:: Provided information

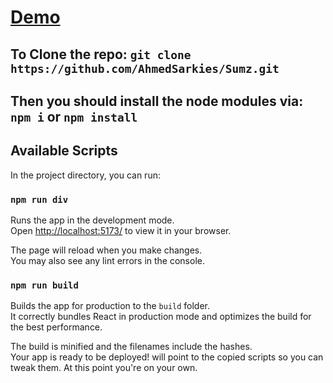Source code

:# [Demo](https://sarkies-sumz-app.netlify.app/)

## To Clone the repo: `git clone https://github.com/AhmedSarkies/Sumz.git`

## Then you should install the node modules via: `npm i` or `npm install`

## Available Scripts

In the project directory, you can run:

### `npm run div`

Runs the app in the development mode.\
Open [http://localhost:5173/](http://localhost:5173/) to view it in your browser.

The page will reload when you make changes.\
You may also see any lint errors in the console.

### `npm run build`

Builds the app for production to the `build` folder.\
It correctly bundles React in production mode and optimizes the build for the best performance.

The build is minified and the filenames include the hashes.\
Your app is ready to be deployed!
 will point to the copied scripts so you can tweak them. At this point you're on your own.
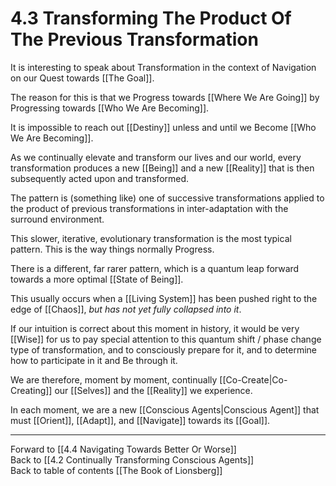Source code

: # 4.3 Transforming The Product Of The Previous Transformation

It is interesting to speak about Transformation in the context of Navigation on our Quest towards [[The Goal]].  

The reason for this is that we Progress towards [[Where We Are Going]] by Progressing towards [[Who We Are Becoming]].  

It is impossible to reach out [[Destiny]] unless and until we Become [[Who We Are Becoming]]. 

As we continually elevate and transform our lives and our world, every transformation produces a new [[Being]] and a new [[Reality]] that is then subsequently acted upon and transformed. 

The pattern is (something like) one of successive transformations applied to the product of previous transformations in inter-adaptation with the surround environment. 

This slower, iterative, evolutionary transformation is the most typical pattern. This is the way things normally Progress.  

There is a different, far rarer pattern, which is a quantum leap forward towards a more optimal [[State of Being]].   

This usually occurs when a [[Living System]] has been pushed right to the edge of [[Chaos]], _but has not yet fully collapsed into it_.

If our intuition is correct about this moment in history, it would be very [[Wise]] for us to pay special attention to this quantum shift / phase change type of transformation, and to consciously prepare for it, and to determine how to participate in it and Be through it. 

We are therefore, moment by moment, continually [[Co-Create|Co-Creating]] our [[Selves]] and the [[Reality]] we experience.  

In each moment, we are a new [[Conscious Agents|Conscious Agent]] that must [[Orient]], [[Adapt]], and [[Navigate]] towards its [[Goal]]. 

___

Forward to [[4.4 Navigating Towards Better Or Worse]]  
Back to [[4.2 Continually Transforming Conscious Agents]]   
Back to table of contents [[The Book of Lionsberg]]  

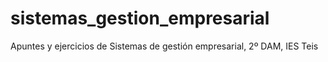# sistemas_gestion_empresarial
Apuntes y ejercicios de Sistemas de gestión empresarial, 2º DAM, IES Teis
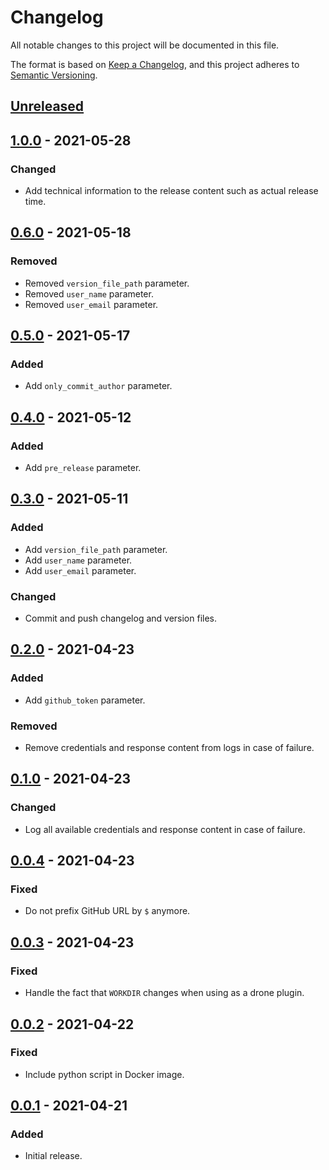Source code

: # Changelog
All notable changes to this project will be documented in this file.

The format is based on [Keep a Changelog](https://keepachangelog.com/en/1.1.0/),
and this project adheres to [Semantic Versioning](https://semver.org/spec/v2.0.0.html).

## [Unreleased]

## [1.0.0] - 2021-05-28
### Changed
- Add technical information to the release content such as actual release time.

## [0.6.0] - 2021-05-18
### Removed
- Removed `version_file_path` parameter.
- Removed `user_name` parameter.
- Removed `user_email` parameter.

## [0.5.0] - 2021-05-17
### Added
- Add `only_commit_author` parameter.

## [0.4.0] - 2021-05-12
### Added
- Add `pre_release` parameter.

## [0.3.0] - 2021-05-11
### Added
- Add `version_file_path` parameter.
- Add `user_name` parameter.
- Add `user_email` parameter.

### Changed
- Commit and push changelog and version files.

## [0.2.0] - 2021-04-23
### Added
- Add `github_token` parameter.

### Removed
- Remove credentials and response content from logs in case of failure.

## [0.1.0] - 2021-04-23
### Changed
- Log all available credentials and response content in case of failure.

## [0.0.4] - 2021-04-23
### Fixed
- Do not prefix GitHub URL by `$` anymore.

## [0.0.3] - 2021-04-23
### Fixed
- Handle the fact that `WORKDIR` changes when using as a drone plugin.

## [0.0.2] - 2021-04-22
### Fixed
- Include python script in Docker image.

## [0.0.1] - 2021-04-21
### Added
- Initial release.

[Unreleased]: https://github.com/ets-infra/drone-github-release/compare/1.0.0...master
[1.0.0]: https://github.com/ets-infra/drone-github-release/compare/0.6.0...1.0.0
[0.6.0]: https://github.com/ets-infra/drone-github-release/compare/0.5.0...0.6.0
[0.5.0]: https://github.com/ets-infra/drone-github-release/compare/0.4.0...0.5.0
[0.4.0]: https://github.com/ets-infra/drone-github-release/compare/0.3.0...0.4.0
[0.3.0]: https://github.com/ets-infra/drone-github-release/compare/0.2.0...0.3.0
[0.2.0]: https://github.com/ets-infra/drone-github-release/compare/0.1.0...0.2.0
[0.1.0]: https://github.com/ets-infra/drone-github-release/compare/0.0.4...0.1.0
[0.0.4]: https://github.com/ets-infra/drone-github-release/compare/0.0.3...0.0.4
[0.0.3]: https://github.com/ets-infra/drone-github-release/compare/0.0.2...0.0.3
[0.0.2]: https://github.com/ets-infra/drone-github-release/compare/0.0.1...0.0.2
[0.0.1]: https://github.com/ets-infra/drone-github-release/releases/tag/0.0.1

::::

=== Task item ===
Locate the string "production" in the listing above and copy every line where it occurs.

=== Response below ===
Builds the app for production to the `build` folder.\
It correctly bundles React in production mode and optimizes the build for the best performance.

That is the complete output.